▸ Problem statement
Only the stretch of the listing below that runs from the line with "Genetic Algorithm operators." through the line with "- **Crossover Methods:**" is to be printed, exactly and with both ends.

▸ Records
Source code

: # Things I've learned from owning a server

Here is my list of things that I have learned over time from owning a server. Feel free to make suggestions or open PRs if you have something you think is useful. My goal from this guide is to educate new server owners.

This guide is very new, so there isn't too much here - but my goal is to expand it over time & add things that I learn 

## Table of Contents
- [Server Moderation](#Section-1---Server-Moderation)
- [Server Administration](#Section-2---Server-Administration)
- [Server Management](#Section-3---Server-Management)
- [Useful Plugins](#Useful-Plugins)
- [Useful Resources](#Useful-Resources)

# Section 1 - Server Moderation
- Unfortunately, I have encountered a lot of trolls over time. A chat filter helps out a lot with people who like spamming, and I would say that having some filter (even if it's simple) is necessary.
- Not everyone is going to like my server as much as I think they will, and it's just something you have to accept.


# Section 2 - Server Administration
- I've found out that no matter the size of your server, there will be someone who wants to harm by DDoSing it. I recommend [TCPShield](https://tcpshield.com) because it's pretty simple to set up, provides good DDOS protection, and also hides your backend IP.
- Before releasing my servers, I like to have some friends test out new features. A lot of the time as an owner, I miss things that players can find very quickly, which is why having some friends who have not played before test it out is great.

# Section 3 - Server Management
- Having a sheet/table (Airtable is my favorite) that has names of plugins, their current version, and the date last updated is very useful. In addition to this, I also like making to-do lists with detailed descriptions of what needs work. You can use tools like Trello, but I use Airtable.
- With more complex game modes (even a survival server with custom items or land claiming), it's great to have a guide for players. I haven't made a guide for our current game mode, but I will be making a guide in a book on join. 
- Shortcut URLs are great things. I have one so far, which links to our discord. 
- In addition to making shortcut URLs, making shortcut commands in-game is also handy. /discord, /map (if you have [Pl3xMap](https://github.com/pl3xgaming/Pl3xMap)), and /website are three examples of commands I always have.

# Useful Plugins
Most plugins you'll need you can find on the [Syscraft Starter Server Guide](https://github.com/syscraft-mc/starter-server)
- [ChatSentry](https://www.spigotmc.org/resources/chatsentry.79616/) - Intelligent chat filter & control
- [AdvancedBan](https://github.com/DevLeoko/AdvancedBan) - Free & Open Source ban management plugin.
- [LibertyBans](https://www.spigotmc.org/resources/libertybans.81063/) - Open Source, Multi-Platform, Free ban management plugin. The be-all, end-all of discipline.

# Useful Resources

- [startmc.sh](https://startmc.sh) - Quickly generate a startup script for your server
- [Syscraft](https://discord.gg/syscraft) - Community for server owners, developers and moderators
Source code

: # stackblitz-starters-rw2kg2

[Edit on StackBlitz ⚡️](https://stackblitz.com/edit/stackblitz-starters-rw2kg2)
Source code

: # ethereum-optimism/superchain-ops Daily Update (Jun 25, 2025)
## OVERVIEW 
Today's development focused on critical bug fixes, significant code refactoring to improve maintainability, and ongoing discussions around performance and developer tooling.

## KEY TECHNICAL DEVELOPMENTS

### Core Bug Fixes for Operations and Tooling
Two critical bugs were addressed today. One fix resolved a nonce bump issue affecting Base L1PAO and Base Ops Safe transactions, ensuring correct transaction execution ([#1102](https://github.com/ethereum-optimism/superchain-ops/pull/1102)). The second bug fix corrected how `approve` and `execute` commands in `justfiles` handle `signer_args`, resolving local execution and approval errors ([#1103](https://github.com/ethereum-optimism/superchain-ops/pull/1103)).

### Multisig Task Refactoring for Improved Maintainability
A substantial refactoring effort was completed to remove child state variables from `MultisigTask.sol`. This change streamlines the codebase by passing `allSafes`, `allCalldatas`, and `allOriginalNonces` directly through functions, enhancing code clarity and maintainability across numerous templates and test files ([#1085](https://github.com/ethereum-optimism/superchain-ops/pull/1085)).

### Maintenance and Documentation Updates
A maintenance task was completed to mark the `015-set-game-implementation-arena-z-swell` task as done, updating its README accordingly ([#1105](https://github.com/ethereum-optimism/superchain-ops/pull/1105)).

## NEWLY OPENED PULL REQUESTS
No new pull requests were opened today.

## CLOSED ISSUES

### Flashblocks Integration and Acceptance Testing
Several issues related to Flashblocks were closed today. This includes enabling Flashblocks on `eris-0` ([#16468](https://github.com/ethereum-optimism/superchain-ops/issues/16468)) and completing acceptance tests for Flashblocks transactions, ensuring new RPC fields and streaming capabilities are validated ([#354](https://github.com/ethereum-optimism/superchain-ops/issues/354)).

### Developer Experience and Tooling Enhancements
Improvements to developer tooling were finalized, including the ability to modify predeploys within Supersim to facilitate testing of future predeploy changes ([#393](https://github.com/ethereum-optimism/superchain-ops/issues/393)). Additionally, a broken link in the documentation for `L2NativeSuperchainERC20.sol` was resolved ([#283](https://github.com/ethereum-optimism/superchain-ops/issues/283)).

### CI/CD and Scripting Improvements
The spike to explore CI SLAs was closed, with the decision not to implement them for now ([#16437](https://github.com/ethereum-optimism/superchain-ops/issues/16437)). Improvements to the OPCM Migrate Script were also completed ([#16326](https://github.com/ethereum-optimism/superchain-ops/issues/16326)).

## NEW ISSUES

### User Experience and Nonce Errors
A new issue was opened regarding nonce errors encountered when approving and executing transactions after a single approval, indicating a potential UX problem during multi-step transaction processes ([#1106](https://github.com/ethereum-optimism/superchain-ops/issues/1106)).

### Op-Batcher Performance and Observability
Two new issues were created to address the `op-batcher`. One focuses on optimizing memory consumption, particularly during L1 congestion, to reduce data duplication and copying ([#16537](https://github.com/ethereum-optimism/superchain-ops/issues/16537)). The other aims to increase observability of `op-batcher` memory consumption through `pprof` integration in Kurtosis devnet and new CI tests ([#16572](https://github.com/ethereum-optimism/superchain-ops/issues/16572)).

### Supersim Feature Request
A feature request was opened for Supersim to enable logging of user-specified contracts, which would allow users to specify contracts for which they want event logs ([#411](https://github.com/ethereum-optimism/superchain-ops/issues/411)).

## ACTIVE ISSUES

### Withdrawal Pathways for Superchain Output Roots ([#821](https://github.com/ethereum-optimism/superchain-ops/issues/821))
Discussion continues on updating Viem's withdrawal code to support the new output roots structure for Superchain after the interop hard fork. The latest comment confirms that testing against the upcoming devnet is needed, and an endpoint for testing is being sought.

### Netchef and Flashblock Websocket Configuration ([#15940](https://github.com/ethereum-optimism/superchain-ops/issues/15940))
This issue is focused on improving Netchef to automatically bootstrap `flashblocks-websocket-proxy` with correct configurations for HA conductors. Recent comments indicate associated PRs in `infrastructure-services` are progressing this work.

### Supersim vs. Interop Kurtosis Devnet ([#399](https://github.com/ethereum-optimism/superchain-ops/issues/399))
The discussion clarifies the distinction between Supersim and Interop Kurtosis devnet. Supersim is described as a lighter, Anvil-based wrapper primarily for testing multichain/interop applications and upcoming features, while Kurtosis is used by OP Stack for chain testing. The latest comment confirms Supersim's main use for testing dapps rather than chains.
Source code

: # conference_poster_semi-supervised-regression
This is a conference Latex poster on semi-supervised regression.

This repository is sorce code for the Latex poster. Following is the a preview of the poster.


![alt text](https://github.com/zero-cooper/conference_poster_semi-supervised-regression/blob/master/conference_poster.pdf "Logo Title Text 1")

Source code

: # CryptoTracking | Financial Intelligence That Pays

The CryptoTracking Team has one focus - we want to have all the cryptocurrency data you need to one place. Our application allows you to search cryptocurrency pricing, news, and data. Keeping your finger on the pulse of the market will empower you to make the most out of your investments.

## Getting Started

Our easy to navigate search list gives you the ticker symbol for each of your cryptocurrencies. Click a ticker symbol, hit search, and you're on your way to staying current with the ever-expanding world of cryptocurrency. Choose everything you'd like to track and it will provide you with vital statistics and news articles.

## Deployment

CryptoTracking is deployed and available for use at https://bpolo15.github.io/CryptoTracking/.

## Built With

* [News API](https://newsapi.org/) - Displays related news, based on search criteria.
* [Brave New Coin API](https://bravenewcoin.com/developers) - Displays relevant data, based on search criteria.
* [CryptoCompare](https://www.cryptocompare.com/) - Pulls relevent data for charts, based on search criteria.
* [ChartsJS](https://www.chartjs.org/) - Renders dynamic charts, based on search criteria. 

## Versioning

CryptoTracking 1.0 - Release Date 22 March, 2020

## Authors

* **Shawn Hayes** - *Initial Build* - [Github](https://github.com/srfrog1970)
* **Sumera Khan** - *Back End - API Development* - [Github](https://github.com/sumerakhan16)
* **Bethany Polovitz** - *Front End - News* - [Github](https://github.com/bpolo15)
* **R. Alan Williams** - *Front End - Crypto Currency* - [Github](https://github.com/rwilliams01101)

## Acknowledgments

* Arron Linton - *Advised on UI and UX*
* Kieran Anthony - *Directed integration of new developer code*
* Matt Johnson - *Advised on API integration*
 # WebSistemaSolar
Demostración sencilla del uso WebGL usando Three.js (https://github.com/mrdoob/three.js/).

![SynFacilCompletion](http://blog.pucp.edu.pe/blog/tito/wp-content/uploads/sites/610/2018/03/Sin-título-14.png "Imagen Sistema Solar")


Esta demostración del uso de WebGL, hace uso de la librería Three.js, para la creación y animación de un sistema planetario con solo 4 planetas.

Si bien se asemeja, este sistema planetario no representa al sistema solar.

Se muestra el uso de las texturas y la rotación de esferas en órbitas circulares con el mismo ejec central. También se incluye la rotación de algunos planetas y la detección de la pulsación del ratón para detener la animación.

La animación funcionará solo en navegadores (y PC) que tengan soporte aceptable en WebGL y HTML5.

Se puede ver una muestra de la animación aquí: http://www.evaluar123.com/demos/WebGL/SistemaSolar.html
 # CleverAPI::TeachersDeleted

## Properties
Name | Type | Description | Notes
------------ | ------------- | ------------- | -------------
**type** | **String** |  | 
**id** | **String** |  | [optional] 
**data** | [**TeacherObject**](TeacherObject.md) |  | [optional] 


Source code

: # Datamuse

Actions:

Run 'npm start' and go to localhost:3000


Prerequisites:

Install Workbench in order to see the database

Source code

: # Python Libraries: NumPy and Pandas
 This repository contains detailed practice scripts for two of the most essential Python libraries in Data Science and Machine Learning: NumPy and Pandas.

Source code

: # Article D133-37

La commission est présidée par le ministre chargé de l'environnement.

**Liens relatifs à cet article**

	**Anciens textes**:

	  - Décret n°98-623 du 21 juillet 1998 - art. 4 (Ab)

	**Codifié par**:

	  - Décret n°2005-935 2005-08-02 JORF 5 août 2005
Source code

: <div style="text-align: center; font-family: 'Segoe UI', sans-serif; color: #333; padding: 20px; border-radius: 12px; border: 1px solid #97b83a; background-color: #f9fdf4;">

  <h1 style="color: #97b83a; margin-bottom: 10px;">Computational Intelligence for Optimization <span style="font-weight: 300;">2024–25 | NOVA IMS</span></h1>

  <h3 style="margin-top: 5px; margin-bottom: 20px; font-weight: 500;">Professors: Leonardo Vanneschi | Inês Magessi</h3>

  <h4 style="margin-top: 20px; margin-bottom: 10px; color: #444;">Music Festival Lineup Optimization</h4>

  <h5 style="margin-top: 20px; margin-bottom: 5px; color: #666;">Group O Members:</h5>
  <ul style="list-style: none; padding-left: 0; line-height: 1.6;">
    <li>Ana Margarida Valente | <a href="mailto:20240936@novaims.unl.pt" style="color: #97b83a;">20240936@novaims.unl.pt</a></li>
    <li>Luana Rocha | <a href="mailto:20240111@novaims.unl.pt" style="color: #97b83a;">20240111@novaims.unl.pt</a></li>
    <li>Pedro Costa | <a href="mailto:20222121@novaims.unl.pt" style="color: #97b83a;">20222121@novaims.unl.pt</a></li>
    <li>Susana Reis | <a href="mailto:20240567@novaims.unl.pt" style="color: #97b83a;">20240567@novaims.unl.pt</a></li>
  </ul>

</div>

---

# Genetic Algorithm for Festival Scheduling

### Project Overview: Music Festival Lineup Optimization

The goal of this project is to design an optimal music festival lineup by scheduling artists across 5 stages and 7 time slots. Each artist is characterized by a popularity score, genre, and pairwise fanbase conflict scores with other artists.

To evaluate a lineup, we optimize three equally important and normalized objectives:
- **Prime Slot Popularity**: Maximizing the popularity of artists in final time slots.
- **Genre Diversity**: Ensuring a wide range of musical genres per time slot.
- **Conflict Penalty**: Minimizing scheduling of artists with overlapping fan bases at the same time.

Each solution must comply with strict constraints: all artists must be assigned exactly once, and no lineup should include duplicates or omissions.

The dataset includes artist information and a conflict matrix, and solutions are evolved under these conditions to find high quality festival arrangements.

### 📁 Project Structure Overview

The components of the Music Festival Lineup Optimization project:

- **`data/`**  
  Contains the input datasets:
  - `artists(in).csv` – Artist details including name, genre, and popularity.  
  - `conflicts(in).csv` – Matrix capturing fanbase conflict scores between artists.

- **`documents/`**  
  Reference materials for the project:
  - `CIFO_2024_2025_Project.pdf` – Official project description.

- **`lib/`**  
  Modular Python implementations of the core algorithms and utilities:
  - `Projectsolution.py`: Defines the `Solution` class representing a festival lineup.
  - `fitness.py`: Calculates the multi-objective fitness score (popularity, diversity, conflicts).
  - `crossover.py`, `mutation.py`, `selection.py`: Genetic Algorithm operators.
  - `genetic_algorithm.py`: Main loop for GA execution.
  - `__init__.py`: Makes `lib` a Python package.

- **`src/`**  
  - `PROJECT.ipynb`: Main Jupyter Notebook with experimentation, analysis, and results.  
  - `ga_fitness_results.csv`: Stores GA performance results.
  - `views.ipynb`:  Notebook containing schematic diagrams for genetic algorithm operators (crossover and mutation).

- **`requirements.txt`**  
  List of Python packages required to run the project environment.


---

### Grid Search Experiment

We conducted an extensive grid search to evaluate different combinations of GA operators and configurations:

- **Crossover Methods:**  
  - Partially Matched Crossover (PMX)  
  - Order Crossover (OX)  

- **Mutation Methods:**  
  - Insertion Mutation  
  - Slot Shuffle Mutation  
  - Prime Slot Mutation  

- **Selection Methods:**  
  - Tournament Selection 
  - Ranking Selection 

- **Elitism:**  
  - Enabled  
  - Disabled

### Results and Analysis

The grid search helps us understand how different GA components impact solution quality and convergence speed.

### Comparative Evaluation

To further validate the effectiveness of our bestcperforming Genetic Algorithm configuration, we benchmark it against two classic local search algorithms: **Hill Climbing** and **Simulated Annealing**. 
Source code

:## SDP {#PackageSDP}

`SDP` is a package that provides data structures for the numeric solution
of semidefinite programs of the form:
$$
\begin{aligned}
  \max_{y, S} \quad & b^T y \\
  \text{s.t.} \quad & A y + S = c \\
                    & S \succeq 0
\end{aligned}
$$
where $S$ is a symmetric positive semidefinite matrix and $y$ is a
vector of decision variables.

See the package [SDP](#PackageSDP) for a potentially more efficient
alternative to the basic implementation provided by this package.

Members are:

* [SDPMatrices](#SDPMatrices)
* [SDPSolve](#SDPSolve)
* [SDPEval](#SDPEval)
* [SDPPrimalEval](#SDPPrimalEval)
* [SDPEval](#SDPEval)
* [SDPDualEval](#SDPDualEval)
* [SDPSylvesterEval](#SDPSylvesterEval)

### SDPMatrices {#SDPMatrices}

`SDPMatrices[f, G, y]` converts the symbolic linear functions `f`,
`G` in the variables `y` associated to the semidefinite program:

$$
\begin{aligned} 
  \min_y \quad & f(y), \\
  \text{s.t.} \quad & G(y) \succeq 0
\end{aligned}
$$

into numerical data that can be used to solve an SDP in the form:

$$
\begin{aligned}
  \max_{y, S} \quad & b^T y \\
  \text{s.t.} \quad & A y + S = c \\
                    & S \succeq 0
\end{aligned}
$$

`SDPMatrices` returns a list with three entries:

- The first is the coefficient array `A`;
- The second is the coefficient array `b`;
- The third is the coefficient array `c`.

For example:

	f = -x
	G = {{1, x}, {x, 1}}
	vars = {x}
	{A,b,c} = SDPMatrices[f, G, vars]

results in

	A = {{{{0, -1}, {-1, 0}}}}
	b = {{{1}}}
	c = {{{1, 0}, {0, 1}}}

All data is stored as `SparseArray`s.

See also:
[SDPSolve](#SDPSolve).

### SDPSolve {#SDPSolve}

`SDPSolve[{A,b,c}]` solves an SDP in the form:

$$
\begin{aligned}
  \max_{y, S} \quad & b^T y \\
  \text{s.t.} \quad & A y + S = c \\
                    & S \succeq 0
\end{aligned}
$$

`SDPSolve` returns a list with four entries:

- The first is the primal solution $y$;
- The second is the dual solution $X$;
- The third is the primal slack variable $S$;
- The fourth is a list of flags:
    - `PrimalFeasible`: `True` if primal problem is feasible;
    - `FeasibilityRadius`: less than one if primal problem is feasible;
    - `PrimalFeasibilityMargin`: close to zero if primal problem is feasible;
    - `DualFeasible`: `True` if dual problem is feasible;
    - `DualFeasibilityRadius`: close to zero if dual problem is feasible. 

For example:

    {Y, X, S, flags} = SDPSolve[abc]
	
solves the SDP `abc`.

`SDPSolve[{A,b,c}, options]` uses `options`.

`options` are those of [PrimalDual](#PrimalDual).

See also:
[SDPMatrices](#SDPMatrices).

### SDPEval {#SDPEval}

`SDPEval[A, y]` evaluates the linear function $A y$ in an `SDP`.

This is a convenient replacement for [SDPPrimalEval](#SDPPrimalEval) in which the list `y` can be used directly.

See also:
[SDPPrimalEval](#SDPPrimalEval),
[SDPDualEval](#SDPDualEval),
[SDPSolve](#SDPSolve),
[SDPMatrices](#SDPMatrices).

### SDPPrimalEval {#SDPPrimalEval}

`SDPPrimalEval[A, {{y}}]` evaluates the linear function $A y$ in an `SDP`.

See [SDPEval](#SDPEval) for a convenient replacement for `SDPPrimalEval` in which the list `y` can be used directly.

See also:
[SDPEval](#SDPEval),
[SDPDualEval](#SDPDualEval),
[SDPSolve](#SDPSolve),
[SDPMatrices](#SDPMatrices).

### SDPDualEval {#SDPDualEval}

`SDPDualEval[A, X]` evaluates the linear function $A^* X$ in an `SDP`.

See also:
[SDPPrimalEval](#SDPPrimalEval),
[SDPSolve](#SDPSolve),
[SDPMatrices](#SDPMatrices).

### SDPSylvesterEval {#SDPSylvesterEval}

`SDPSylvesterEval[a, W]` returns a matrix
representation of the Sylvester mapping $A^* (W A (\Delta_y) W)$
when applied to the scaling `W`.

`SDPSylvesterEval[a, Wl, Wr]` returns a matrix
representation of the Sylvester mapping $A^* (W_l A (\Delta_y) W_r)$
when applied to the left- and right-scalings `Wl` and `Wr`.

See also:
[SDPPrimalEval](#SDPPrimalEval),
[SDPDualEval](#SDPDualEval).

▸ Solution to the problem
  - `crossover.py`, `mutation.py`, `selection.py`: Genetic Algorithm operators.
  - `genetic_algorithm.py`: Main loop for GA execution.
  - `__init__.py`: Makes `lib` a Python package.

- **`src/`**  
  - `PROJECT.ipynb`: Main Jupyter Notebook with experimentation, analysis, and results.  
  - `ga_fitness_results.csv`: Stores GA performance results.
  - `views.ipynb`:  Notebook containing schematic diagrams for genetic algorithm operators (crossover and mutation).

- **`requirements.txt`**  
  List of Python packages required to run the project environment.


---

### Grid Search Experiment

We conducted an extensive grid search to evaluate different combinations of GA operators and configurations:

- **Crossover Methods:**  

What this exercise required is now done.